According to data contained in the 12th Annual Report of the Committee of Ministers regarding the supervision of ECHR judgments and decisions, Cyprus respected its payment deadlines in 2018 and 2017 and has no pending payments outside the deadline.
Nicosia paid damages in one case in 2017 and one in 2018. By the end of last year, the Committee of Ministers was awaiting confirmation of payments made in two cases. Cyprus awarded damages worth €45,800 in 2018.
At the same time, Moscow missed the payment deadline in 159 cases of human rights violations, and the same holds true for Kiev in 47 cases and for Ankara in 46 cases. The three countries combined amount for two thirds of the 389 cases with out-of-deadline payments in 2018.
The report also notes that the Committee of Ministers closed the supervision of a total of 2,705 cases in 2018, most of which involved Russia (385 cases), Turkey (372 cases) and Ukraine (318 cases).
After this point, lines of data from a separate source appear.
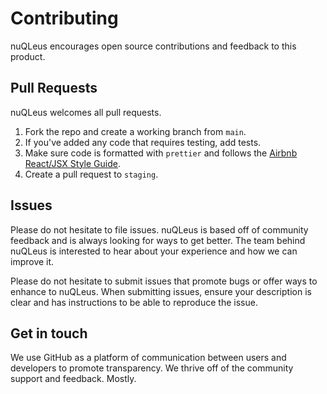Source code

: # Contributing

nuQLeus encourages open source contributions and feedback to this product.

## Pull Requests

nuQLeus welcomes all pull requests.

1. Fork the repo and create a working branch from `main`.
2. If you've added any code that requires testing, add tests.
3. Make sure code is formatted with `prettier` and follows the [Airbnb React/JSX Style Guide](https://github.com/airbnb/javascript/blob/master/react/README.md).
4. Create a pull request to `staging`.

## Issues

Please do not hesitate to file issues. nuQLeus is based off of community feedback and is always looking for ways to get better. The team behind nuQLeus is interested to hear about your experience and how we can improve it.

Please do not hesitate to submit issues that promote bugs or offer ways to enhance to nuQLeus. When submitting issues, ensure your description is clear and has instructions to be able to reproduce the issue.

## Get in touch

We use GitHub as a platform of communication between users and developers to promote transparency. We thrive off of the community support and feedback. Mostly.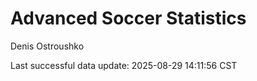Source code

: # Advanced Soccer Statistics
Denis Ostroushko

<!-- gfm -->

Last successful data update: 2025-08-29 14:11:56 CST
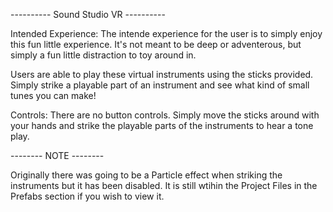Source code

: ---------- Sound Studio VR ----------

Intended Experience:
The intende experience for the user is to simply enjoy this fun little experience. It's not meant to be deep or adventerous, but simply a fun little distraction to toy around in.

Users are able to play these virtual instruments using the sticks provided. Simply strike a playable part of an instrument and see what kind of small tunes you can make!

Controls:
There are no button controls. Simply move the sticks around with your hands and strike the playable parts of the instruments to hear a tone play.

-------- NOTE --------

Originally there was going to be a Particle effect when striking the instruments but it has been disabled. It is still wtihin the Project Files in the Prefabs section if you wish to view it.
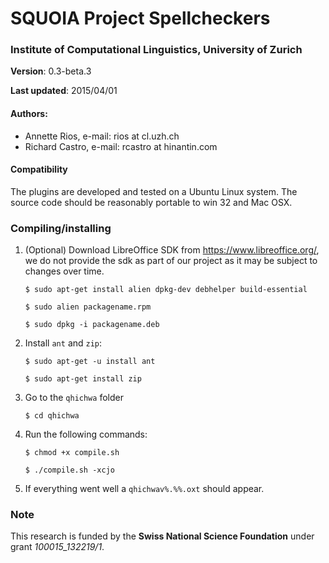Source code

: SQUOIA Project Spellcheckers
============================

### Institute of Computational Linguistics, University of Zurich

**Version**: 0.3-beta.3

**Last updated**: 2015/04/01

#### Authors: 
  * Annette Rios, e-mail: rios at cl.uzh.ch 
  * Richard Castro, e-mail: rcastro at hinantin.com

#### Compatibility

The plugins are developed and tested on a Ubuntu Linux system.
The source code should be reasonably portable to win 32 and Mac OSX.

### Compiling/installing 

1. (Optional) Download LibreOffice SDK from https://www.libreoffice.org/, we do not provide the sdk as part of our project as it may be subject to changes over time.

    `$ sudo apt-get install alien dpkg-dev debhelper build-essential`

    `$ sudo alien packagename.rpm`

    `$ sudo dpkg -i packagename.deb`

2. Install `ant` and `zip`:

    `$ sudo apt-get -u install ant`

    `$ sudo apt-get install zip`

3. Go to the `qhichwa` folder

    `$ cd qhichwa`

4. Run the following commands:

    `$ chmod +x compile.sh`

    `$ ./compile.sh -xcjo`

5. If everything went well a `qhichwav%.%%.oxt` should appear.

### Note

This research is funded by the **Swiss National Science Foundation** under grant *100015_132219/1*.
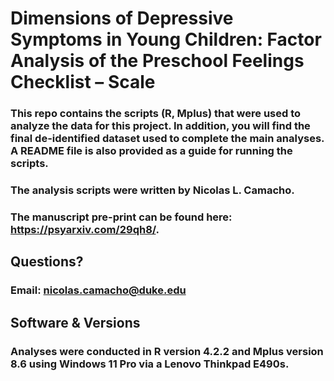 # Dimensions of Depressive Symptoms in Young Children: Factor Analysis of the Preschool Feelings Checklist – Scale

### This repo contains the scripts (R, Mplus) that were used to analyze the data for this project. In addition, you will find the final de-identified dataset used to complete the main analyses. A README file is also provided as a guide for running the scripts.

### The analysis scripts were written by Nicolas L. Camacho.

### The manuscript pre-print can be found here: https://psyarxiv.com/29qh8/.

## Questions?

### Email: nicolas.camacho@duke.edu

## Software & Versions

### Analyses were conducted in R version 4.2.2 and Mplus version 8.6 using Windows 11 Pro via a Lenovo Thinkpad E490s.
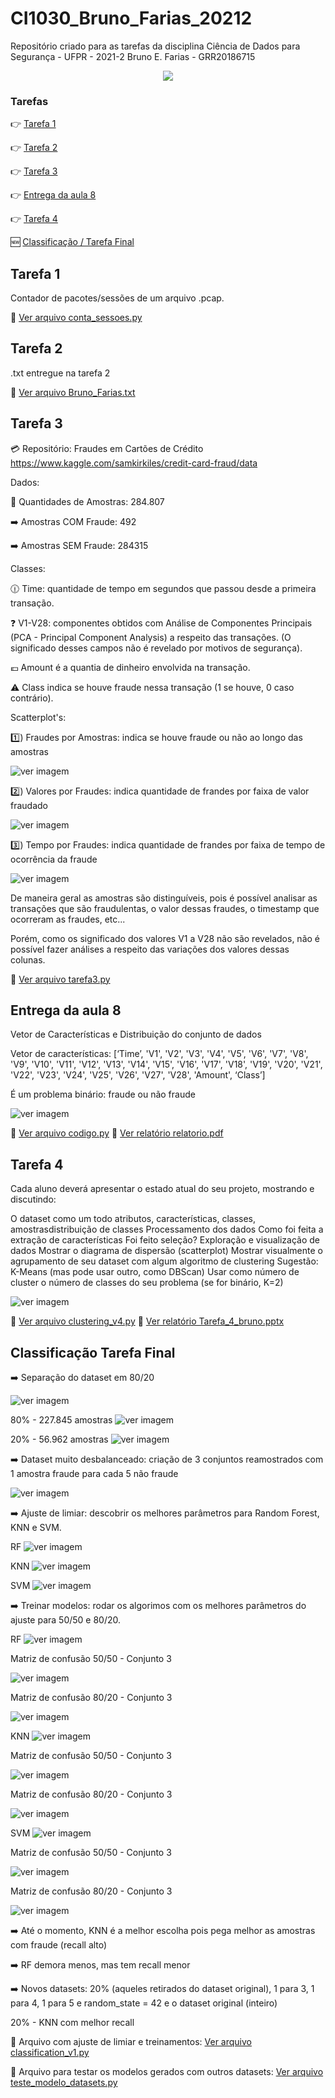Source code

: # CI1030_Bruno_Farias_20212
Repositório criado para as tarefas da disciplina Ciência de Dados para Segurança - UFPR - 2021-2
Bruno E. Farias - GRR20186715

<p align="center">
<img src="http://img.shields.io/static/v1?label=STATUS&message=EM%20DESENVOLVIMENTO&color=GREEN&style=for-the-badge"/>
</p>

### Tarefas
:point_right: [Tarefa 1](#tarefa-1)

:point_right: [Tarefa 2](#tarefa-2)

:point_right: [Tarefa 3](#tarefa-3)

:point_right: [Entrega da aula 8](#entrega-da-aula-8)

:point_right: [Tarefa 4](#tarefa-4)

:new: [Classificação / Tarefa Final](#classificação-Tarefa-Final)


## Tarefa 1 
Contador de pacotes/sessões de um arquivo .pcap.

:mag_right: [Ver arquivo conta_sessoes.py](tarefa1/conta_sessoes.py)

## Tarefa 2
.txt entregue na tarefa 2

:mag_right: [Ver arquivo Bruno_Farias.txt](tarefa2/Bruno_Farias.txt)

## Tarefa 3
:credit_card: Repositório: Fraudes em Cartões de Crédito https://www.kaggle.com/samkirkiles/credit-card-fraud/data

Dados:

:receipt: Quantidades de Amostras: 284.807

:arrow_right: Amostras COM Fraude: 492

:arrow_right: Amostras SEM Fraude: 284315


Classes:

:clock1230: Time: quantidade de tempo em segundos que passou desde a primeira transação.

:question: V1-V28: componentes obtidos com Análise de Componentes Principais (PCA - Principal Component Analysis) a respeito das transações. (O significado desses campos não é revelado por motivos de segurança).

:euro: Amount é a quantia de dinheiro envolvida na transação.

:warning: Class indica se houve fraude nessa transação (1 se houve, 0 caso contrário).


Scatterplot's:

:one:) Fraudes por Amostras: indica se houve fraude ou não ao longo das amostras

![ver imagem](tarefa3/imagens/graf1.png)

:two:) Valores por Fraudes: indica quantidade de frandes por faixa de valor fraudado

![ver imagem](tarefa3/imagens/graf2.png)

:three:) Tempo por Fraudes: indica quantidade de frandes por faixa de tempo de ocorrência da fraude

![ver imagem](tarefa3/imagens/graf3.png)

De maneira geral as amostras são distinguíveis, pois é possível analisar as transações que são fraudulentas,
o valor dessas fraudes, o timestamp que ocorreram as fraudes, etc...

Porém, como os significado dos valores V1 a V28 não são revelados, não é possível fazer análises a respeito
das variações dos valores dessas colunas.

:mag_right: [Ver arquivo tarefa3.py](tarefa3/tarefa3.py)

## Entrega da aula 8

Vetor de Características e Distribuição do conjunto de dados

Vetor de características: [‘Time’, 'V1', 'V2', 'V3', 'V4', 'V5', 'V6', 'V7', 'V8', 'V9', 'V10', 'V11', 'V12', 'V13', 'V14', 'V15', 'V16', 'V17', 'V18', 'V19', 'V20', 'V21', 'V22', 'V23', 'V24', 'V25', 'V26', 'V27', 'V28', 'Amount', ‘Class’]

É um problema binário: fraude ou não fraude

![ver imagem](entrega_aula_8/imagens/graf.png)

:mag_right: [Ver arquivo codigo.py](entrega_aula_8/codigo.py)
:mag_right: [Ver relatório relatorio.pdf](entrega_aula_8/relatorio.pdf)

## Tarefa 4

Cada aluno deverá apresentar o estado atual do seu projeto, mostrando e discutindo:

O dataset como um todo atributos, características, classes, amostrasdistribuição de classes
Processamento dos dados
Como foi feita a extração de características
Foi feito seleção?
Exploração e visualização de dados
Mostrar o diagrama de dispersão (scatterplot)
Mostrar visualmente o agrupamento de seu dataset com algum algoritmo de clustering
Sugestão: K-Means (mas pode usar outro, como DBScan)
Usar como número de cluster o número de classes do seu problema (se for binário, K=2)

![ver imagem](tarefa4/imagens/cluster_oficial.png)

:mag_right: [Ver arquivo clustering_v4.py](tarefa4/clustering_v4.py)
:mag_right: [Ver relatório Tarefa_4_bruno.pptx](tarefa4/Tarefa_4_bruno.pptx)

## Classificação Tarefa Final

:arrow_right: Separação do dataset em 80/20

![ver imagem](classificacao/imagens/codigoSeparacao50508020.png)

80% - 227.845 amostras
![ver imagem](classificacao/imagens/creditCard-80-print.png)

20% - 56.962 amostras
![ver imagem](classificacao/imagens/creditCard-20-print.png)



:arrow_right: Dataset muito desbalanceado: criação de 3 conjuntos reamostrados com 1 amostra fraude para cada 5 não fraude

![ver imagem](classificacao/imagens/codigoResample.png)



:arrow_right: Ajuste de limiar: descobrir os melhores parâmetros para Random Forest, KNN e SVM.

RF
![ver imagem](classificacao/imagens/codigoLimiarRF.png)


KNN
![ver imagem](classificacao/imagens/codigoLimiarKNN.png)


SVM
![ver imagem](classificacao/imagens/codigoLImiarSVM.png)



:arrow_right: Treinar modelos: rodar os algorimos com os melhores parâmetros do ajuste para 50/50 e 80/20.

RF
![ver imagem](classificacao/imagens/codigoRFconjuntos.png)

Matriz de confusão 50/50 - Conjunto 3

![ver imagem](classificacao/imagens/matriz_conf_porc_50-50-c3_RF.png)

Matriz de confusão 80/20 - Conjunto 3

![ver imagem](classificacao/imagens/matriz_conf_porc_80-20-c3_RF.png)


KNN
![ver imagem](classificacao/imagens/codigoKNNconjuntos.png)

Matriz de confusão 50/50 - Conjunto 3

![ver imagem](classificacao/imagens/matriz_conf_porc_50-50-c3_KNN.png)

Matriz de confusão 80/20 - Conjunto 3

![ver imagem](classificacao/imagens/matriz_conf_porc_80-20-c3_KNN.png)


SVM
![ver imagem](classificacao/imagens/codigoSVMconjuntos.png)

Matriz de confusão 50/50 - Conjunto 3

![ver imagem](classificacao/imagens/matriz_conf_porc_50-50-c3_SVM.png)

Matriz de confusão 80/20 - Conjunto 3

![ver imagem](classificacao/imagens/matriz_conf_porc_80-20-c3_SVM.png)




:arrow_right: Até o momento, KNN é a melhor escolha pois pega melhor as amostras com fraude (recall alto)

:arrow_right: RF demora menos, mas tem recall menor


:arrow_right: Novos datasets: 20% (aqueles retirados do dataset original), 1 para 3, 1 para 4, 1 para 5 e random_state = 42 e o dataset original (inteiro)

20% - KNN com melhor recall




:mag_right: Arquivo com ajuste de limiar e treinamentos: [Ver arquivo classification_v1.py](classificacao/classification_v1.py)

:mag_right: Arquivo para testar os modelos gerados com outros datasets: [Ver arquivo teste_modelo_datasets.py](classificacao/teste_modelo_datasets.py)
With respect to Cyprus, the supervision of five cases was closed by the Committee of Ministers, nine cases were pending and six new cases were brought before the Committee for supervision. The total number of pending cases with respect to all 47 member states is 6,151, of which 1,248 were leading cases and 4,903 were repetitive cases. Russia had 1,585 pending cases, Turkey 1,237 and Ukraine 923.
“Judgments from the European Court of Human Rights have improved people’s lives in many different ways across the whole continent, but they mean little if they are not put into practice,” said Council of Europe Secretary General Thorbjørn Jagland, according to a Council of Europe press release.
Jagland also said that the report “clearly shows that we are moving in the right direction.” “Many complex and long-standing problems have now been resolved, but there is still much work to be done,” he concluded.